Today friends helped me move the rest of Rob's things from his apartment. I have gone twice this week to pack up most small things and move them to the garage or redistribute them to their old homes in my house. Each day I have gone alone. I didn't plan it that way. In fact, I planned to have someone there, someone to help take the jolt. In the end, I chose to take it alone.
Because the truth is even if someone else was there, they wouldn't feel the jolt. They wouldn't feel the impact of walking into a life where I wasn't wanted. To others it was just an apartment. To me it was reality of nearly two decades slamming in the face--"I really didn't love you. I just didn't know how to get out. Now, I don't want to come back."
I know people say men use words like that to justify their actions. Women do, too. In our case, though, they weren't just words. They were reality. I know. I lived them.
The Tuesday morning he died was the first time I had been in his apartment, and it was like walking into the world of someone I didn't know, except it wasn't a stranger. It was a man who promised forever...and lied. And I couldn't help but wonder how much more...just what all else...was lies.

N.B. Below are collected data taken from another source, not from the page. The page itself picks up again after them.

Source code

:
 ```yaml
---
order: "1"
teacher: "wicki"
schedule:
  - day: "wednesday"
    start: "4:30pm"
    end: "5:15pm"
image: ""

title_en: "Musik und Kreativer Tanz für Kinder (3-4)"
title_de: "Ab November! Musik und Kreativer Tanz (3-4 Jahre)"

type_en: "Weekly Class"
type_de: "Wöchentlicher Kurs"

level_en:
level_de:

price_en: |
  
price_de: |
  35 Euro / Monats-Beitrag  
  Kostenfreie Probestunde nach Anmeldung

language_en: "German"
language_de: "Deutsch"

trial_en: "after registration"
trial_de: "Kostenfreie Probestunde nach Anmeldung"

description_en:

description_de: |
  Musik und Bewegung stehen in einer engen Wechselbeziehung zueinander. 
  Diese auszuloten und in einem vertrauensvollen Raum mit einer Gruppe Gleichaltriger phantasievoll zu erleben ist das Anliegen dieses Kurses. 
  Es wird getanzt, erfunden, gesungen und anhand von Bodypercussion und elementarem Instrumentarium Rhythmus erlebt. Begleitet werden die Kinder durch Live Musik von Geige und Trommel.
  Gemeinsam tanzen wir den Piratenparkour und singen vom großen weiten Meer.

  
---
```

In a stomach turning instant I was in an ocean of memories wondering what was real and what was mirage. Had I become so good at lying about the reality that I didn't know the truth myself? Why does it even matter?
The thing is, I do know the truth, and the truth is the mirage of the lie is its ability to make the truth look counterfeit.
The lie is that peace or closure will come with figuring it out, finding answers, understanding it somehow. The truth is healing comes with letting it go and moving on.
What was and why it was and how it was only create confusion in which who I am is lost, and trust to move forward is buried in the mire of questions.
The truth is the lies of then are only relevant because of the lies of now and trying to figure out how to write honestly when there is truth I am unable to share is maddening. I feel like nothing has really changed. I couldn't be honest then, and I can't be honest now...and I am tired of being here, tired of eggshells, tired of trying to present it in a way that makes sense to others when it makes no real sense to me...and yet, right now, there are two people who couldn't make sense of it at all...so I remain quiet.
Yes, I need to write, but in the sorting through, I find myself at a loss for words...and that's no lie.